He stepped sideways toward her, his face crimson. “I train her! I assign tutors. Not you. Not anyone else. Ever!” His shoulders rose and fell raggedly as he seemed to struggle against the torrent within himself. “I warned you—before they were even conceived. In doing this, you have betrayed me!” He slammed the heel of his hand toward her.
Adrroania flopped back a half-dozen feet. She slumped to the ground, groaning, her long, delicate fingers seeming to dig into the marble. But
she was free. Free of the halo.
“Our daughter is a cripple, Adrroania—the heir!” Zireli’s voice roared off the high dark rafters of their chamber. “The defender of Seultrie in my absence! The one who is to sit on the High Seat. The one to protect the Nine Kingdoms against Sirdar and his Fallen. Augh!” Veins bulging in his temples, Zireli spun, crossed his hands, and then flung them outward in a giant X formation.
Windows shattered. Silver toppled. Curtains ruffled. The concussion sent ripples of heat roiling over Gwogh. The door in front of him snapped back. Thumped him in the head. Pain exploded through his neck and temples.
Fool, he chided himself. That’s what comes of eavesdropping. Touching the quickly forming knot on his forehead, he stepped into the private chamber.
“This, this is why I alone choose their tutors. This is why. How could you—?” Zireli flung himself around, rage mottling his face as his hands went out again.
With a yelp, Adrroania curled in on herself, prepared for her husband’s fury.
“My king,” Gwogh breathed, aware he’d breached protocol yet willing to brave the assault. After all, technically he was not their subject. The submission he gave was done out of respect for this royal family.
Zireli stumbled, the momentum of his anger tumbling over him. Another flashpoint bubbled up. He aimed his rage at Gwogh.
Who held out his palms, rotated his wrists and shielded himself as the blast barreled across the great hall. Flames licked the walls around Gwogh, but nothing more than a warm breeze wafted through his beard and gray hair.
Surprise trickled through the Fire King’s expression, lessening the rage.
“Direct your anger, sire, at those responsible,” Gwogh spoke softly.

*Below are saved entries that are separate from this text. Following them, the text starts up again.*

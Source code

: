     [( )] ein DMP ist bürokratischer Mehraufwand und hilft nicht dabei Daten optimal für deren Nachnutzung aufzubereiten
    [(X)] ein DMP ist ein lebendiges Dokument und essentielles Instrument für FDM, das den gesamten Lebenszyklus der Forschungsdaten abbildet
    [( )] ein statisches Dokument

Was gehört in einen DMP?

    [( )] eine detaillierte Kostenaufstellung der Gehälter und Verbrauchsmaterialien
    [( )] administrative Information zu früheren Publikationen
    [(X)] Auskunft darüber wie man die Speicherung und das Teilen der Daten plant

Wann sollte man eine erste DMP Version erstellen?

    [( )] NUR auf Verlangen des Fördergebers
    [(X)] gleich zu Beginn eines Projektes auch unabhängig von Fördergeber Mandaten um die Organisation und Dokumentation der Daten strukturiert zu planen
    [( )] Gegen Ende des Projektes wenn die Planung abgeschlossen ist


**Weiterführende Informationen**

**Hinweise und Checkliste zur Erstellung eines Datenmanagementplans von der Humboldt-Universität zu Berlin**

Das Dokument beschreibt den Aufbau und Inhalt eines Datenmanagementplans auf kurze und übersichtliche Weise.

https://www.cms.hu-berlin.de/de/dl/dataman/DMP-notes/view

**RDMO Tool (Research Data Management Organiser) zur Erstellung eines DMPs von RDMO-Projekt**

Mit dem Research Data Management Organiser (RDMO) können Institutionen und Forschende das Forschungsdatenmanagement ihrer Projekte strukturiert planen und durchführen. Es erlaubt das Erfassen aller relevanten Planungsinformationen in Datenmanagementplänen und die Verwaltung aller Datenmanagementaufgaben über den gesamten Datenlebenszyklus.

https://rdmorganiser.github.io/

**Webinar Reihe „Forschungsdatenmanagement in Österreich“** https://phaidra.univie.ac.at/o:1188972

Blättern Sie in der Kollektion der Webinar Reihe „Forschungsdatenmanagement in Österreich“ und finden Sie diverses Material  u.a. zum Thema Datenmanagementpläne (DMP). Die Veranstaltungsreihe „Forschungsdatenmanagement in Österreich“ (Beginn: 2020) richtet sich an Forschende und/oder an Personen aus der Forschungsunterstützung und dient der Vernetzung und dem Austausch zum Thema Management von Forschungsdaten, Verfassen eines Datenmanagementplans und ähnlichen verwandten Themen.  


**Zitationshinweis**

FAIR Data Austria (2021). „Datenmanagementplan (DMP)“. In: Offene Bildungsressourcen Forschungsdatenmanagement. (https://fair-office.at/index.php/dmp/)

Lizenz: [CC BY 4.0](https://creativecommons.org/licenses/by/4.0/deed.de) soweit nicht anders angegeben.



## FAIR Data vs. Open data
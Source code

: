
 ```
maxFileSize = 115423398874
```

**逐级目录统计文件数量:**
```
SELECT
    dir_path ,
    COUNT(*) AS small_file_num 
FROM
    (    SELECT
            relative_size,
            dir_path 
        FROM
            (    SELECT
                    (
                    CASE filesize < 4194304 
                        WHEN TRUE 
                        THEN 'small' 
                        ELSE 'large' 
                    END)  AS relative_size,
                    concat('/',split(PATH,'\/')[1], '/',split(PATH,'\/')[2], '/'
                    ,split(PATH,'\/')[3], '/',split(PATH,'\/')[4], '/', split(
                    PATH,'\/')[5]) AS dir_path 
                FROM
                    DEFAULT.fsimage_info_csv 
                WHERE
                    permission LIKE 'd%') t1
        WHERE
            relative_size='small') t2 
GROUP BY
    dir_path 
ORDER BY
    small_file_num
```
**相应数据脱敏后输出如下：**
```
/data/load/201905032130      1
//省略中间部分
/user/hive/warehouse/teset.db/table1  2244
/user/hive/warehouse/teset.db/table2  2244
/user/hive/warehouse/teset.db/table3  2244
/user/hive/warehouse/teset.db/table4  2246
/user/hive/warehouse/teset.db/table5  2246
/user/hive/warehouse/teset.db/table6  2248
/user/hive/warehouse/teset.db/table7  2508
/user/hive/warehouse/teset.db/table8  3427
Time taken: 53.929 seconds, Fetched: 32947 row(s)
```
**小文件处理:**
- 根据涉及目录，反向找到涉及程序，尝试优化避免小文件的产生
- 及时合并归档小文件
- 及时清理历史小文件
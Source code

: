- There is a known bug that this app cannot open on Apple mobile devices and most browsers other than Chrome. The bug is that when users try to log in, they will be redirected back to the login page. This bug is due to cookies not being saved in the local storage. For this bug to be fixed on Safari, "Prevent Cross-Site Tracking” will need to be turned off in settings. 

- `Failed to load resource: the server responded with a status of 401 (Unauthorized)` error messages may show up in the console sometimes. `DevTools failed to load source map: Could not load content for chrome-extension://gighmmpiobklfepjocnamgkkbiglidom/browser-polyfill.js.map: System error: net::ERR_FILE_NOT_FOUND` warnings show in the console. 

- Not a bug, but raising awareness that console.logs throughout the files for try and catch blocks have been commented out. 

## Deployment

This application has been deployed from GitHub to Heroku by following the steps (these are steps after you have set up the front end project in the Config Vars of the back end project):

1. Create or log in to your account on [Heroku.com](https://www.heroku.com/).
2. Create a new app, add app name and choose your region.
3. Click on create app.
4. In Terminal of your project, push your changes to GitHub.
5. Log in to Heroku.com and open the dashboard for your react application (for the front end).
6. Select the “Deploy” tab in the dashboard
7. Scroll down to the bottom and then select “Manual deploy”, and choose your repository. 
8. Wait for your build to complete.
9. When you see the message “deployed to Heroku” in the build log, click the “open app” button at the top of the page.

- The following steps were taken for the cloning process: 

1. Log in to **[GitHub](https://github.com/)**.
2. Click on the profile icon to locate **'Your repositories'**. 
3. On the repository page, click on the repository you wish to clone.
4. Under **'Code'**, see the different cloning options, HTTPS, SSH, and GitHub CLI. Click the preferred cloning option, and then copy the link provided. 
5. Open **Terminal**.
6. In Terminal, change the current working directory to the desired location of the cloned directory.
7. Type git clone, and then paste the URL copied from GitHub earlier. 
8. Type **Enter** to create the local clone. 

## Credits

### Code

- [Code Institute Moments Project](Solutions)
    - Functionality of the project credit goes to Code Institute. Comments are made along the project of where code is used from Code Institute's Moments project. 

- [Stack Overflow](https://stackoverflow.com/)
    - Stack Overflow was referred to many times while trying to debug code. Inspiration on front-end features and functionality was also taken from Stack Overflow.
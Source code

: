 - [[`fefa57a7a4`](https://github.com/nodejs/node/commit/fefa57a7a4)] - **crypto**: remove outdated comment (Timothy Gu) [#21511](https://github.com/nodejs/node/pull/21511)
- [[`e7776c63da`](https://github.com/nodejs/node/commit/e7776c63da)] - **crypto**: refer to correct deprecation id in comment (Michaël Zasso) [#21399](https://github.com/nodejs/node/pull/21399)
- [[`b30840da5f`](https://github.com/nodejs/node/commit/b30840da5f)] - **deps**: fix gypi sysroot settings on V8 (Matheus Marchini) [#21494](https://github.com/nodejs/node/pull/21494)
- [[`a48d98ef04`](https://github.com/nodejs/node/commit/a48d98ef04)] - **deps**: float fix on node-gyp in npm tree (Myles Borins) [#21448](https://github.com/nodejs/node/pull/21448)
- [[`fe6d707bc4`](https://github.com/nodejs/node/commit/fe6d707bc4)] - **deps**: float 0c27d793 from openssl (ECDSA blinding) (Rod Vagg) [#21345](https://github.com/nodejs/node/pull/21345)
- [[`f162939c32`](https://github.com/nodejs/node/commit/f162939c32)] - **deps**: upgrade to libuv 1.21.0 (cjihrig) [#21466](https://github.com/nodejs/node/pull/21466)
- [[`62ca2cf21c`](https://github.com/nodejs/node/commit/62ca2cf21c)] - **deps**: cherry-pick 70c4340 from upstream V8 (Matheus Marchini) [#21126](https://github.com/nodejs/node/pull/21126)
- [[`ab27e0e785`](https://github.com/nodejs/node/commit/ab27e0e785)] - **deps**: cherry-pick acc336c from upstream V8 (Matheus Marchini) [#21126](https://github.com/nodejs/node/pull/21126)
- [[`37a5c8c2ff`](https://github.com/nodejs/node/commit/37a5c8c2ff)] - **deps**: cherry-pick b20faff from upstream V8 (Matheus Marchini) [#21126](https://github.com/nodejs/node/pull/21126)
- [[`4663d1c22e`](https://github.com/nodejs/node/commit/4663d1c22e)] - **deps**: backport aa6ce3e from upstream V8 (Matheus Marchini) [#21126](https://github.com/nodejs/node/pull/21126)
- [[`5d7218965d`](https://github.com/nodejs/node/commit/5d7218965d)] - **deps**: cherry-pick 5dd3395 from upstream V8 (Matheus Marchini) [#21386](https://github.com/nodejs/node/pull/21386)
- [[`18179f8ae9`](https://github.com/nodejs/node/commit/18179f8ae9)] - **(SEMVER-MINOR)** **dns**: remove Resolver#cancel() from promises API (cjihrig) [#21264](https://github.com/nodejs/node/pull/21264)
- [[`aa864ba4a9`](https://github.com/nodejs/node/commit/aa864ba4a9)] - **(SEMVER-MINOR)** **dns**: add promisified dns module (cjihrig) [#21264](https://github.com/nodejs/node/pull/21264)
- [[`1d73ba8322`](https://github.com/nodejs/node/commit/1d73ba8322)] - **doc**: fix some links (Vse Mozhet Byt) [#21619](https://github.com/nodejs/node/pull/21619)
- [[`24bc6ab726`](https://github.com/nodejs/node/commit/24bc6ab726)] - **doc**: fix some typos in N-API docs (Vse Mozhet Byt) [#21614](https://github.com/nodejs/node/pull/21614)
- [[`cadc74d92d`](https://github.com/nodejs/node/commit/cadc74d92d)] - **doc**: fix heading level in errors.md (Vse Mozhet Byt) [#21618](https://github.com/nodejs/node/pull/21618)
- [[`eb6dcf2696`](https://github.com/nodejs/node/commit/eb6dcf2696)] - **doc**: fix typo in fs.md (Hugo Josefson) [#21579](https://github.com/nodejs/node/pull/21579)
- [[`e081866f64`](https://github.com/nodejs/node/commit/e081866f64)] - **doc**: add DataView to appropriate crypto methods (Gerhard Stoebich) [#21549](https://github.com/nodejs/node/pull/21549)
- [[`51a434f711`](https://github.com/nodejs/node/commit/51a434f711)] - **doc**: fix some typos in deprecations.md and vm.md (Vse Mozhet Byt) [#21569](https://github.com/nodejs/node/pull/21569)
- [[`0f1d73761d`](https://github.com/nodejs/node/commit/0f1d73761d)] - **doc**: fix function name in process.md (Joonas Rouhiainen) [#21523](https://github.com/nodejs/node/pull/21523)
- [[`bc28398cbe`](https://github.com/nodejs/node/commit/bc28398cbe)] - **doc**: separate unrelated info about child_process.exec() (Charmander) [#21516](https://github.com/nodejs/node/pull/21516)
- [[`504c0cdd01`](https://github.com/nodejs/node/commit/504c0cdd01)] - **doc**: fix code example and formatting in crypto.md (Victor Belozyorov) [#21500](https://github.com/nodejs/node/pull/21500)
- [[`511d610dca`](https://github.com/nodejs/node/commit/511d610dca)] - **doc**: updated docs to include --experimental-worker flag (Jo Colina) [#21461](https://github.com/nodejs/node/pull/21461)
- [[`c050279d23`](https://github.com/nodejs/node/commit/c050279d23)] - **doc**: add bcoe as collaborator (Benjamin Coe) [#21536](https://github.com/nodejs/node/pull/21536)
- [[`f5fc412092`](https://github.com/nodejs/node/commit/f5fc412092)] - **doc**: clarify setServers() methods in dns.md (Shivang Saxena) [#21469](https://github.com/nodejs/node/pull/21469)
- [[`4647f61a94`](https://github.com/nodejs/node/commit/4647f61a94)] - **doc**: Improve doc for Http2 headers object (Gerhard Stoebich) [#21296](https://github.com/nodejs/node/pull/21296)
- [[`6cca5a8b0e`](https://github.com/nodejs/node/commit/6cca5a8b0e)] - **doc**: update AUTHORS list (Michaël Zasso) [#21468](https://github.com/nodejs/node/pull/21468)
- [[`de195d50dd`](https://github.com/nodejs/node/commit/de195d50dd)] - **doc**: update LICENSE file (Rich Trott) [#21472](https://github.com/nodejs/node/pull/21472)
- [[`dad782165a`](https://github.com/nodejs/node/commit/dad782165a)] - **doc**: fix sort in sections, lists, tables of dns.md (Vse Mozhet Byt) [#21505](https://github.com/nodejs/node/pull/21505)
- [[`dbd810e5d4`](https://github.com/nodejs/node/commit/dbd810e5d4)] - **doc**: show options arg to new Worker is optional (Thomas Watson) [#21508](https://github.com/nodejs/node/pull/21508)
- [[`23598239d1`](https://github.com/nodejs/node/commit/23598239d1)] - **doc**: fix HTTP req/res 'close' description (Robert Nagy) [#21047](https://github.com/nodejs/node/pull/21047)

Zireli’s nostrils flared. “And who would that be?” He held out his hands again, and Gwogh could not help but flinch. “Show them to me, and I assure you, my anger will burn against them! Tell me who conspired with my son to steal his sister’s gifts.”
“My lord,” Gwogh said. “Your son is a good man, and I can assure you on my life that he had no knowledge of what would happen in the tower.”
“Were you not his protector? Why did you not protect, accelerant?”
“I was rendered unconscious to prevent my interfering.”
Zireli’s blond brows lifted. “You accuse Kaelyria.” His anger simmering amid the words that held warning. He raised his chin, his breath slightly uneven.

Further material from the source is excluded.